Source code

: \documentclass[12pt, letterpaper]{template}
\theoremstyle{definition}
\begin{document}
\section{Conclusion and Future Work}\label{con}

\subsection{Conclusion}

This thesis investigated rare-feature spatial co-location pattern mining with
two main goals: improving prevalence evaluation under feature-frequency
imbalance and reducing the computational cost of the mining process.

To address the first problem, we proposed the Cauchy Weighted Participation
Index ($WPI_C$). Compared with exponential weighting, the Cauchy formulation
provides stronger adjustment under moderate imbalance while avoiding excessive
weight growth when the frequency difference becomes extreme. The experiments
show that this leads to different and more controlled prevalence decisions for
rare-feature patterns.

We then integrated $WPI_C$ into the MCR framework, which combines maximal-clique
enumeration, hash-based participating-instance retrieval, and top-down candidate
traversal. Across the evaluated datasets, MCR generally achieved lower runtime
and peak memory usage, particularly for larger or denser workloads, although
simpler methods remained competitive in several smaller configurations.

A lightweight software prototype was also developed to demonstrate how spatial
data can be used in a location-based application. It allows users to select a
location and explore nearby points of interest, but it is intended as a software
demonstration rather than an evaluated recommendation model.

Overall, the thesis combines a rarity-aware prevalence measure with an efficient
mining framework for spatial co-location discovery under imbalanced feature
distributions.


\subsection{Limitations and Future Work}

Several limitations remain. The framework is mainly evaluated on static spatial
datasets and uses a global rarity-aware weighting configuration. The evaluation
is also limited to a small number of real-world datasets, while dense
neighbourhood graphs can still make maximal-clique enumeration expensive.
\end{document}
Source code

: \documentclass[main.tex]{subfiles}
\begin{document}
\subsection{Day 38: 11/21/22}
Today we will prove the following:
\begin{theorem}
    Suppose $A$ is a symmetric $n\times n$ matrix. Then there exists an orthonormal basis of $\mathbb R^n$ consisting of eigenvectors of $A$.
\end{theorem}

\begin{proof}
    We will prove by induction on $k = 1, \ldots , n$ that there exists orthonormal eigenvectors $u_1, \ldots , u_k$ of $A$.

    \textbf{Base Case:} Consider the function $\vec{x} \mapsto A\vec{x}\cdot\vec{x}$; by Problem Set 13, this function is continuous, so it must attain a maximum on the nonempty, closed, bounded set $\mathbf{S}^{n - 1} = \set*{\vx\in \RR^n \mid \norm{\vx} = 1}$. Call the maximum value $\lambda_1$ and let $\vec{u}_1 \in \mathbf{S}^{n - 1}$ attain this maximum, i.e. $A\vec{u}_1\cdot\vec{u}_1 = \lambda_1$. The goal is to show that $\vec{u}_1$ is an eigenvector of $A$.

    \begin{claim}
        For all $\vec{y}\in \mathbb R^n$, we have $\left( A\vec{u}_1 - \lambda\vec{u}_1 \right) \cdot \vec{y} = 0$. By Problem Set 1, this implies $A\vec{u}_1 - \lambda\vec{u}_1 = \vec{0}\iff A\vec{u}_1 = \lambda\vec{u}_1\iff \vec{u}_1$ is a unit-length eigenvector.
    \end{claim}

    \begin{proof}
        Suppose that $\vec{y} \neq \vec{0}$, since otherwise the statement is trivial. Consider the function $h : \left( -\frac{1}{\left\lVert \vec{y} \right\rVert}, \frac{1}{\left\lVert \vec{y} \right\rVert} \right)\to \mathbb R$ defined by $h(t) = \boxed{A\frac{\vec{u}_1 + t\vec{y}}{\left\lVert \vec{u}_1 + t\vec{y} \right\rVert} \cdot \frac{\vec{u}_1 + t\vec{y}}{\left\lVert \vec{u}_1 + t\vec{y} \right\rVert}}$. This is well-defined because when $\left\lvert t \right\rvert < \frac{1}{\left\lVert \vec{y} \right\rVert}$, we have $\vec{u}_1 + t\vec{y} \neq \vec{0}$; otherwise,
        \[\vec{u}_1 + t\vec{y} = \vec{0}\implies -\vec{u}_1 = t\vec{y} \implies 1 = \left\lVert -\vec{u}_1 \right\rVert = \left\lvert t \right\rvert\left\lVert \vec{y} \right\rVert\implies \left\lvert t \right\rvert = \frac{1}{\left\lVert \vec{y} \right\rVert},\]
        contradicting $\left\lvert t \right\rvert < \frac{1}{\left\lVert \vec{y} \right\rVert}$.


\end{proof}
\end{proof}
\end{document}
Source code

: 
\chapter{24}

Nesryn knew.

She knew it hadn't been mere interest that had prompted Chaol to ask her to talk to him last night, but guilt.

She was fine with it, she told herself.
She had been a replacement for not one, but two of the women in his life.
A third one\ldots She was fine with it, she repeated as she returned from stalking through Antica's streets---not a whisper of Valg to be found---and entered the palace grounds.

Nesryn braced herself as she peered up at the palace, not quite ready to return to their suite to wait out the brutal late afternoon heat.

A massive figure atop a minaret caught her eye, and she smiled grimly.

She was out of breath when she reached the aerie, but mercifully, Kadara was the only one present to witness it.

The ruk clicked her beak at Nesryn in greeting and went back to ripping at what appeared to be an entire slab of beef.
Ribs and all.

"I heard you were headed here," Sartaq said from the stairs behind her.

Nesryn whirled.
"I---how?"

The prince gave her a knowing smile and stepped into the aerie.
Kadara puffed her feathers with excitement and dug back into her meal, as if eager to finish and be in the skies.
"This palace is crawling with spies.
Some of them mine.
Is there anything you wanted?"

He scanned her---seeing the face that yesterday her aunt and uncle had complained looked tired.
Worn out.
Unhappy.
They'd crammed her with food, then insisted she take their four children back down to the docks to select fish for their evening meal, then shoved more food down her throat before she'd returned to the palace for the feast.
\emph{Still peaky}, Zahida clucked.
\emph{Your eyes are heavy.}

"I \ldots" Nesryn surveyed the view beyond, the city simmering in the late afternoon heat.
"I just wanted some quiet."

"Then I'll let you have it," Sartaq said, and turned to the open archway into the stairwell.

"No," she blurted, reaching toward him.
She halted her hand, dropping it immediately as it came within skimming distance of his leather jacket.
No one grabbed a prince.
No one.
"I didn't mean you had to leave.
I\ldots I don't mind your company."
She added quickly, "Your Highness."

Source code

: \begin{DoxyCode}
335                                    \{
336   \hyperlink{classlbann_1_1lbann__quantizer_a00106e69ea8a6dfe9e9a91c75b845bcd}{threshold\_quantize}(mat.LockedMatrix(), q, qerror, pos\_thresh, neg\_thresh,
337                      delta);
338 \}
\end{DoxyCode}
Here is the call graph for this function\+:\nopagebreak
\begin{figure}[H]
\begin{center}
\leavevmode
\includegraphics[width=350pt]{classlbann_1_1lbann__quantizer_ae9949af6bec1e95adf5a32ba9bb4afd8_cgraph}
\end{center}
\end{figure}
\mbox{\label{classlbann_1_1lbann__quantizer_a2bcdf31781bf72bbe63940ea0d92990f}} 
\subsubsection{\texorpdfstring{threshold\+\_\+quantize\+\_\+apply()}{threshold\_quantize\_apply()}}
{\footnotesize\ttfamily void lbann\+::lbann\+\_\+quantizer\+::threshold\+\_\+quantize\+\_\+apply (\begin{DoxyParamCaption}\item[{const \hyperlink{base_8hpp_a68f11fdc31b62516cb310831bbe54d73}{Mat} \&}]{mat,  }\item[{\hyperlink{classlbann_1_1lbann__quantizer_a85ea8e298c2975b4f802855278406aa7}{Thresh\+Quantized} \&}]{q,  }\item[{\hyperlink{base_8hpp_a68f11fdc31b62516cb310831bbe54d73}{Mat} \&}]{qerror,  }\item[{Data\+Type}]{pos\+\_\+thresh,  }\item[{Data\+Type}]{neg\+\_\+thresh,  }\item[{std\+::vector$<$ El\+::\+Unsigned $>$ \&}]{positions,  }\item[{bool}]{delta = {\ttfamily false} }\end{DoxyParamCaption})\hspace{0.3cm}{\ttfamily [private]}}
########
• _WORK ITEM_
Transcribe all of the data, keeping every line identical.

• _YOUR SOLUTION_
Source code

: \documentclass[12pt, letterpaper]{template}
\theoremstyle{definition}
\begin{document}
\section{Conclusion and Future Work}\label{con}

\subsection{Conclusion}

This thesis investigated rare-feature spatial co-location pattern mining with
two main goals: improving prevalence evaluation under feature-frequency
imbalance and reducing the computational cost of the mining process.

To address the first problem, we proposed the Cauchy Weighted Participation
Index ($WPI_C$). Compared with exponential weighting, the Cauchy formulation
provides stronger adjustment under moderate imbalance while avoiding excessive
weight growth when the frequency difference becomes extreme. The experiments
show that this leads to different and more controlled prevalence decisions for
rare-feature patterns.

We then integrated $WPI_C$ into the MCR framework, which combines maximal-clique
enumeration, hash-based participating-instance retrieval, and top-down candidate
traversal. Across the evaluated datasets, MCR generally achieved lower runtime
and peak memory usage, particularly for larger or denser workloads, although
simpler methods remained competitive in several smaller configurations.

A lightweight software prototype was also developed to demonstrate how spatial
data can be used in a location-based application. It allows users to select a
location and explore nearby points of interest, but it is intended as a software
demonstration rather than an evaluated recommendation model.

Overall, the thesis combines a rarity-aware prevalence measure with an efficient
mining framework for spatial co-location discovery under imbalanced feature
distributions.


\subsection{Limitations and Future Work}

Several limitations remain. The framework is mainly evaluated on static spatial
datasets and uses a global rarity-aware weighting configuration. The evaluation
is also limited to a small number of real-world datasets, while dense
neighbourhood graphs can still make maximal-clique enumeration expensive.
\end{document}
Source code

: \documentclass[main.tex]{subfiles}
\begin{document}
\subsection{Day 38: 11/21/22}
Today we will prove the following:
\begin{theorem}
    Suppose $A$ is a symmetric $n\times n$ matrix. Then there exists an orthonormal basis of $\mathbb R^n$ consisting of eigenvectors of $A$.
\end{theorem}

\begin{proof}
    We will prove by induction on $k = 1, \ldots , n$ that there exists orthonormal eigenvectors $u_1, \ldots , u_k$ of $A$.

    \textbf{Base Case:} Consider the function $\vec{x} \mapsto A\vec{x}\cdot\vec{x}$; by Problem Set 13, this function is continuous, so it must attain a maximum on the nonempty, closed, bounded set $\mathbf{S}^{n - 1} = \set*{\vx\in \RR^n \mid \norm{\vx} = 1}$. Call the maximum value $\lambda_1$ and let $\vec{u}_1 \in \mathbf{S}^{n - 1}$ attain this maximum, i.e. $A\vec{u}_1\cdot\vec{u}_1 = \lambda_1$. The goal is to show that $\vec{u}_1$ is an eigenvector of $A$.

    \begin{claim}
        For all $\vec{y}\in \mathbb R^n$, we have $\left( A\vec{u}_1 - \lambda\vec{u}_1 \right) \cdot \vec{y} = 0$. By Problem Set 1, this implies $A\vec{u}_1 - \lambda\vec{u}_1 = \vec{0}\iff A\vec{u}_1 = \lambda\vec{u}_1\iff \vec{u}_1$ is a unit-length eigenvector.
    \end{claim}

    \begin{proof}
        Suppose that $\vec{y} \neq \vec{0}$, since otherwise the statement is trivial. Consider the function $h : \left( -\frac{1}{\left\lVert \vec{y} \right\rVert}, \frac{1}{\left\lVert \vec{y} \right\rVert} \right)\to \mathbb R$ defined by $h(t) = \boxed{A\frac{\vec{u}_1 + t\vec{y}}{\left\lVert \vec{u}_1 + t\vec{y} \right\rVert} \cdot \frac{\vec{u}_1 + t\vec{y}}{\left\lVert \vec{u}_1 + t\vec{y} \right\rVert}}$. This is well-defined because when $\left\lvert t \right\rvert < \frac{1}{\left\lVert \vec{y} \right\rVert}$, we have $\vec{u}_1 + t\vec{y} \neq \vec{0}$; otherwise,
        \[\vec{u}_1 + t\vec{y} = \vec{0}\implies -\vec{u}_1 = t\vec{y} \implies 1 = \left\lVert -\vec{u}_1 \right\rVert = \left\lvert t \right\rvert\left\lVert \vec{y} \right\rVert\implies \left\lvert t \right\rvert = \frac{1}{\left\lVert \vec{y} \right\rVert},\]
        contradicting $\left\lvert t \right\rvert < \frac{1}{\left\lVert \vec{y} \right\rVert}$.


\end{proof}
\end{proof}
\end{document}
Source code

: 
\chapter{24}

Nesryn knew.

She knew it hadn't been mere interest that had prompted Chaol to ask her to talk to him last night, but guilt.

She was fine with it, she told herself.
She had been a replacement for not one, but two of the women in his life.
A third one\ldots She was fine with it, she repeated as she returned from stalking through Antica's streets---not a whisper of Valg to be found---and entered the palace grounds.

Nesryn braced herself as she peered up at the palace, not quite ready to return to their suite to wait out the brutal late afternoon heat.

A massive figure atop a minaret caught her eye, and she smiled grimly.

She was out of breath when she reached the aerie, but mercifully, Kadara was the only one present to witness it.

The ruk clicked her beak at Nesryn in greeting and went back to ripping at what appeared to be an entire slab of beef.
Ribs and all.

"I heard you were headed here," Sartaq said from the stairs behind her.

Nesryn whirled.
"I---how?"

The prince gave her a knowing smile and stepped into the aerie.
Kadara puffed her feathers with excitement and dug back into her meal, as if eager to finish and be in the skies.
"This palace is crawling with spies.
Some of them mine.
Is there anything you wanted?"

He scanned her---seeing the face that yesterday her aunt and uncle had complained looked tired.
Worn out.
Unhappy.
They'd crammed her with food, then insisted she take their four children back down to the docks to select fish for their evening meal, then shoved more food down her throat before she'd returned to the palace for the feast.
\emph{Still peaky}, Zahida clucked.
\emph{Your eyes are heavy.}

"I \ldots" Nesryn surveyed the view beyond, the city simmering in the late afternoon heat.
"I just wanted some quiet."

"Then I'll let you have it," Sartaq said, and turned to the open archway into the stairwell.

"No," she blurted, reaching toward him.
She halted her hand, dropping it immediately as it came within skimming distance of his leather jacket.
No one grabbed a prince.
No one.
"I didn't mean you had to leave.
I\ldots I don't mind your company."
She added quickly, "Your Highness."

Source code

: \begin{DoxyCode}
335                                    \{
336   \hyperlink{classlbann_1_1lbann__quantizer_a00106e69ea8a6dfe9e9a91c75b845bcd}{threshold\_quantize}(mat.LockedMatrix(), q, qerror, pos\_thresh, neg\_thresh,
337                      delta);
338 \}
\end{DoxyCode}
Here is the call graph for this function\+:\nopagebreak
\begin{figure}[H]
\begin{center}
\leavevmode
\includegraphics[width=350pt]{classlbann_1_1lbann__quantizer_ae9949af6bec1e95adf5a32ba9bb4afd8_cgraph}
\end{center}
\end{figure}
\mbox{\label{classlbann_1_1lbann__quantizer_a2bcdf31781bf72bbe63940ea0d92990f}} 
\subsubsection{\texorpdfstring{threshold\+\_\+quantize\+\_\+apply()}{threshold\_quantize\_apply()}}
{\footnotesize\ttfamily void lbann\+::lbann\+\_\+quantizer\+::threshold\+\_\+quantize\+\_\+apply (\begin{DoxyParamCaption}\item[{const \hyperlink{base_8hpp_a68f11fdc31b62516cb310831bbe54d73}{Mat} \&}]{mat,  }\item[{\hyperlink{classlbann_1_1lbann__quantizer_a85ea8e298c2975b4f802855278406aa7}{Thresh\+Quantized} \&}]{q,  }\item[{\hyperlink{base_8hpp_a68f11fdc31b62516cb310831bbe54d73}{Mat} \&}]{qerror,  }\item[{Data\+Type}]{pos\+\_\+thresh,  }\item[{Data\+Type}]{neg\+\_\+thresh,  }\item[{std\+::vector$<$ El\+::\+Unsigned $>$ \&}]{positions,  }\item[{bool}]{delta = {\ttfamily false} }\end{DoxyParamCaption})\hspace{0.3cm}{\ttfamily [private]}}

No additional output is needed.